**WHAT THIS TASK INVOLVES**
Each line in the entries that has the word "goals" has to be copied.

[Data records]
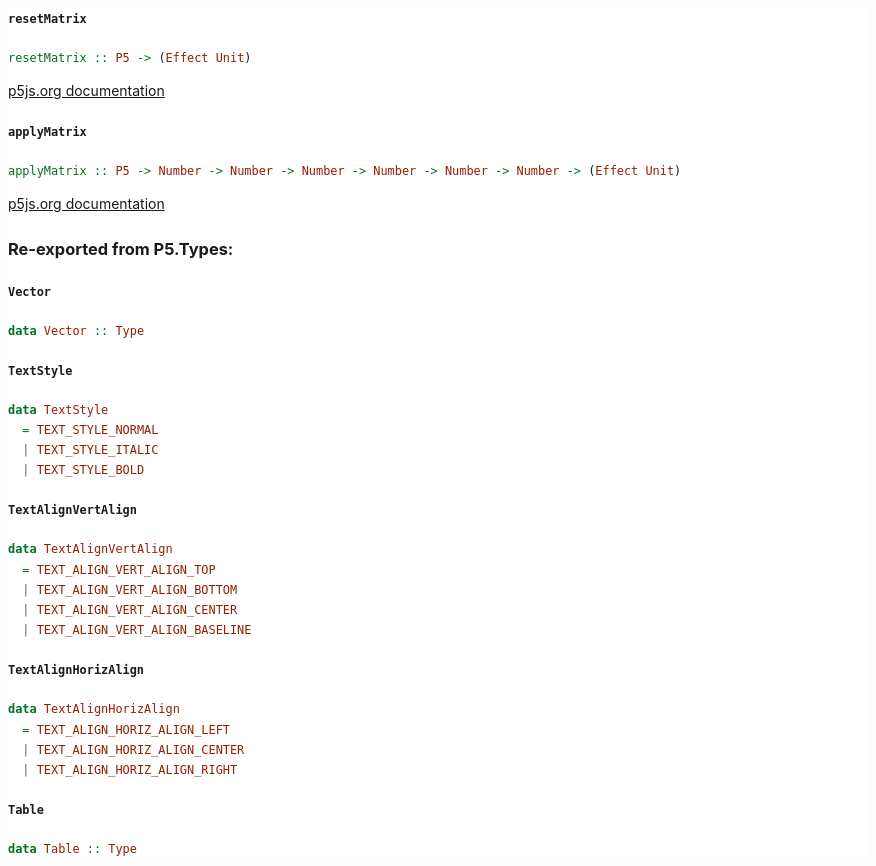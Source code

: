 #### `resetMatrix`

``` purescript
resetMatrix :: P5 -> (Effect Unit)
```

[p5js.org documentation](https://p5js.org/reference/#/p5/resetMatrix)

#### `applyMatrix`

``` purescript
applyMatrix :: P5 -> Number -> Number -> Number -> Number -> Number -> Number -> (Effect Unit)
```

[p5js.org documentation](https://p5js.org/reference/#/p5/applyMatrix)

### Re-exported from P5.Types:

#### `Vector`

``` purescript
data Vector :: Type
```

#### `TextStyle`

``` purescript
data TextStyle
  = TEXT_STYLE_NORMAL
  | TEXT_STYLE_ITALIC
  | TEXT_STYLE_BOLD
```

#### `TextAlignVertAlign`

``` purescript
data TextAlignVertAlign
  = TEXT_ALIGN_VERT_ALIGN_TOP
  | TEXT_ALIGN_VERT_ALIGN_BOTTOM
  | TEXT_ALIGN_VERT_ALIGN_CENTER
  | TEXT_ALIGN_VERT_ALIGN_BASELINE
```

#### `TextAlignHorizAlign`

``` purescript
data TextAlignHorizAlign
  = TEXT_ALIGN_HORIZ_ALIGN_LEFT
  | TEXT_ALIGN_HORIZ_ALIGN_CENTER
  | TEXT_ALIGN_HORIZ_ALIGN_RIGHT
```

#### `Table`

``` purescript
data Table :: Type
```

...

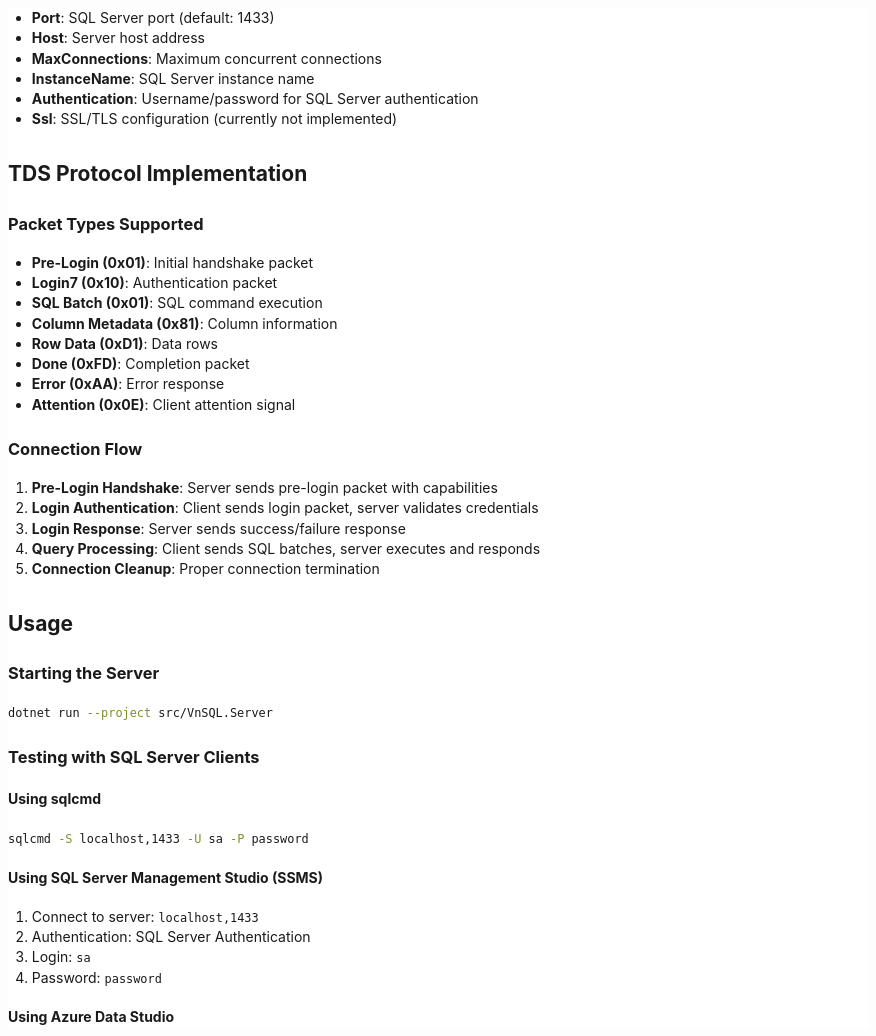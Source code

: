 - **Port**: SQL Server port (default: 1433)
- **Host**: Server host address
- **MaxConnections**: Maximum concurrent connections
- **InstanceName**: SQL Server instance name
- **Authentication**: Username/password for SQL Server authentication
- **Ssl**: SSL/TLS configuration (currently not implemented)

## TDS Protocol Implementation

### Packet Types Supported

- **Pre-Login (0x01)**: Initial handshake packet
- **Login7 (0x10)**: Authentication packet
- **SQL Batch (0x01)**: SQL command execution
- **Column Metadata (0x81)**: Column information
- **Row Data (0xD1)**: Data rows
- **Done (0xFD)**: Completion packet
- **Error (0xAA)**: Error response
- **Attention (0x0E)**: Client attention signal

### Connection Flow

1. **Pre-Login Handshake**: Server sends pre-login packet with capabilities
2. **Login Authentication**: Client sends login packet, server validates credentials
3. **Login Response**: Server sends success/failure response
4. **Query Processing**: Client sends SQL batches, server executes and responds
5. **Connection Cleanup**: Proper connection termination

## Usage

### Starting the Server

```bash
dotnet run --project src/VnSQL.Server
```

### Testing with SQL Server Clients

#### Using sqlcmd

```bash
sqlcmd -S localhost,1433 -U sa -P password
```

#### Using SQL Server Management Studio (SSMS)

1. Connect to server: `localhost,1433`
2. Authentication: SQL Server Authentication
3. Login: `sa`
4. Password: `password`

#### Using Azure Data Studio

...

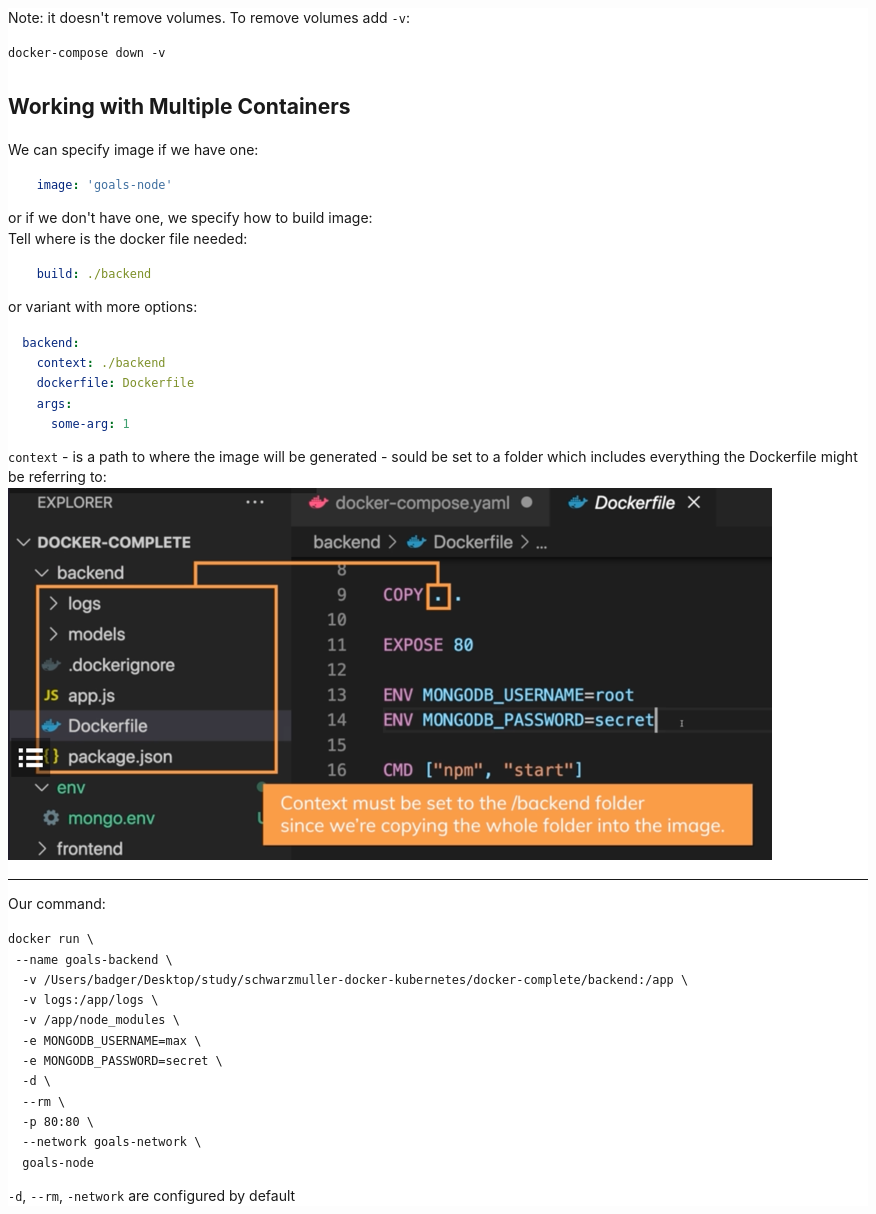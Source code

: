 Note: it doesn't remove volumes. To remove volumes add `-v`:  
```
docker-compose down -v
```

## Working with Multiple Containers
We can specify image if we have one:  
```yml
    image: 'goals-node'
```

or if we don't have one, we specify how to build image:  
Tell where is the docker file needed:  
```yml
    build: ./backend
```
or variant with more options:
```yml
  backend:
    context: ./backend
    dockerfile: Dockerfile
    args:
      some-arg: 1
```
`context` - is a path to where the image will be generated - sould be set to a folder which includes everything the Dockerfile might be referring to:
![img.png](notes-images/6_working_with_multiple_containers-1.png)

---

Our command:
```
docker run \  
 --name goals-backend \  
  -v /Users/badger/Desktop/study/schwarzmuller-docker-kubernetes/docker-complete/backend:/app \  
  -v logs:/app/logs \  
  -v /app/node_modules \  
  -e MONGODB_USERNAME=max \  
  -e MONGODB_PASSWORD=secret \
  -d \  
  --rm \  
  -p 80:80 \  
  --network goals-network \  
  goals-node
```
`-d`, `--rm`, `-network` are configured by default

**TASK OUTPUT**
    image: 'goals-node'
 --name goals-backend \  
  --network goals-network \  
  goals-node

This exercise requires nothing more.